What you have to do.
A single number is expected: the count of lines in the entries below that contain "forall".

(Records from a data collection)
------------------------

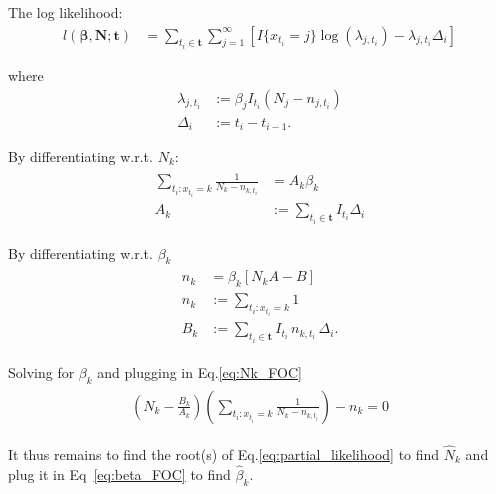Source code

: \documentclass[12pt,a4paper,draft]{article}
\begin{document}
The log likelihood:
\begin{align*}
	l(\bm{\beta},\bm{N}; \bm{t}) &=
	\sum_{t_i \in \bm t} \sum_{j=1}^\infty \left[
		I\{ x_{t_i} = j \} \log(\lambda_{j,t_i}) -
		\lambda_{j,t_i} \Delta_i
	\right]	
\end{align*}

where 
\begin{align*}
	\lambda_{j,t_i} &:= \beta_j I_{t_i} (N_j-n_{j,t_i}) \\
	\Delta_i &:= t_i - t_{i-1}. 
\end{align*}

By differentiating w.r.t. $N_k$:
\begin{align}\label{eq:Nk_FOC}
\begin{split}
	\sum_{t_i:x_{t_i}=k} \frac{1}{N_k - n_{k,t_i}} &= A_k \beta_k \\
	A_k &:= \sum_{t_i \in \bm t} I_{t_i} \Delta_i
\end{split}
\end{align}

By differentiating w.r.t. $\beta_k$
\begin{align}\label{eq:beta_FOC}
\begin{split}
	n_k &= \beta_k [ N_k A- B ] \\
	n_k &:= \sum_{t_i:x_{t_i}=k} 1 \\
	B_k &:= \sum_{t_i \in \bm t} I_{t_i} \, n_{k,t_i} \, \Delta_i.
\end{split}
\end{align}

Solving for $\beta_k$ and plugging in Eq.\ref{eq:Nk_FOC}
\begin{align}\label{eq:partial_likelihood}
\begin{split}
	\left( N_k-\frac{B_k}{A_k} \right) 
	\left( \sum_{t_i:x_{t_i}=k}\frac{1}{N_k - n_{k,t_i}}\right) - n_{k}=0
\end{split}
\end{align}

It thus remains to find the root(s) of Eq.\ref{eq:partial_likelihood} to find $\hat{N}_k$ and plug it in Eq~\ref{eq:beta_FOC} to find $\hat{\beta}_k$.
\end{document}
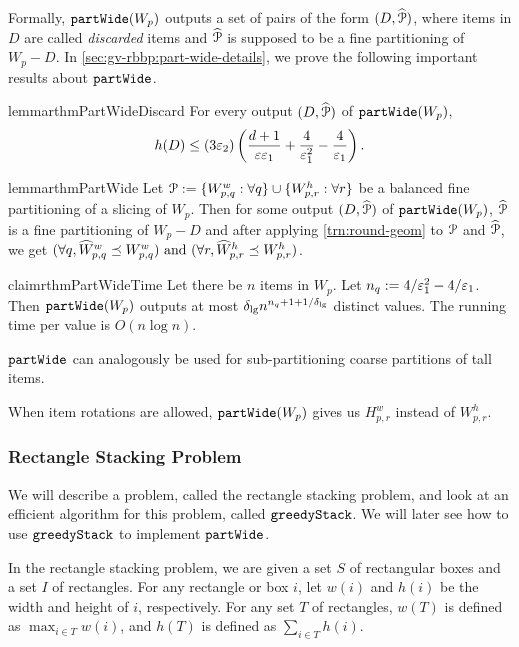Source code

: Formally, $\operatorname{\mathtt{partWide}}(W_p)$ outputs a set of pairs of the form $(D, \widehat{\mathcal{P}})$,
where items in $D$ are called \emph{discarded} items and $\widehat{\mathcal{P}}$ is supposed to be
a fine partitioning of $W_p - D$.
In \cref{sec:gv-rbbp:part-wide-details}, we prove the following important
results about $\operatorname{\mathtt{partWide}}$.

\begin{restatable}{lemma}{rthmPartWideDiscard}
\label{lem:part-wide-discard}
For every output $(D, \widehat{\mathcal{P}})$ of $\operatorname{\mathtt{partWide}}(W_p)$,
\[ h(D) \le (3\varepsilon_2)\left( \frac{d+1}{\varepsilon\varepsilon_1} + \frac{4}{\varepsilon_1^2}
    - \frac{4}{\varepsilon_1} \right). \]
\end{restatable}

\begin{restatable}{lemma}{rthmPartWide}
\label{lem:part-wide}
Let $\mathcal{P} := \{W_{p,q}^w: \forall q\} \cup \{W_{p,r}^h: \forall r\}$ be
a balanced fine partitioning of a slicing of $W_p$.
Then for some output $(D, \widehat{\mathcal{P}})$ of $\operatorname{\mathtt{partWide}}(W_p)$,
$\widehat{\mathcal{P}}$ is a fine partitioning of $W_p - D$
and after applying \cref{trn:round-geom} to $\mathcal{P}$ and $\widehat{\mathcal{P}}$, we get
$(\forall q, \widehat{W}^w_{p,q} \preceq W^w_{p,q})
\textrm{ and } (\forall r, \widehat{W}^h_{p,r} \preceq W^h_{p,r})$.
\end{restatable}

\begin{restatable}{claim}{rthmPartWideTime}
\label{claim:part-wide-time}
Let there be $n$ items in $W_p$. Let $n_q := 4/\varepsilon_1^2 - 4/\varepsilon_1$.
Then $\operatorname{\mathtt{partWide}}(W_p)$ outputs at most $\delta_{\mathrm{lg}} n^{n_q + 1 + 1/\delta_{\mathrm{lg}}}$
distinct values. The running time per value is $O(n\log n)$.
\end{restatable}

$\operatorname{\mathtt{partWide}}$ can analogously be used for sub-partitioning coarse partitions of tall items.

When item rotations are allowed, $\operatorname{\mathtt{partWide}}(W_p)$ gives us $H^w_{p,r}$ instead of $W^h_{p,r}$.

\subsubsection{Rectangle Stacking Problem}
\label{sec:gv-rbbp:greedy-stack}

We will describe a problem, called the rectangle stacking problem,
and look at an efficient algorithm for this problem, called $\operatorname{\mathtt{greedyStack}}$.
We will later see how to use $\operatorname{\mathtt{greedyStack}}$ to implement $\operatorname{\mathtt{partWide}}$.

In the rectangle stacking problem, we are given a set $S$ of rectangular boxes
and a set $I$ of rectangles.
For any rectangle or box $i$, let $w(i)$ and $h(i)$ be the width and height of $i$, respectively.
For any set $T$ of rectangles, $w(T)$ is defined as $\max_{i \in T} w(i)$,
and $h(T)$ is defined as $\sum_{i \in T} h(i)$.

------------------------

Result of the exercise.
3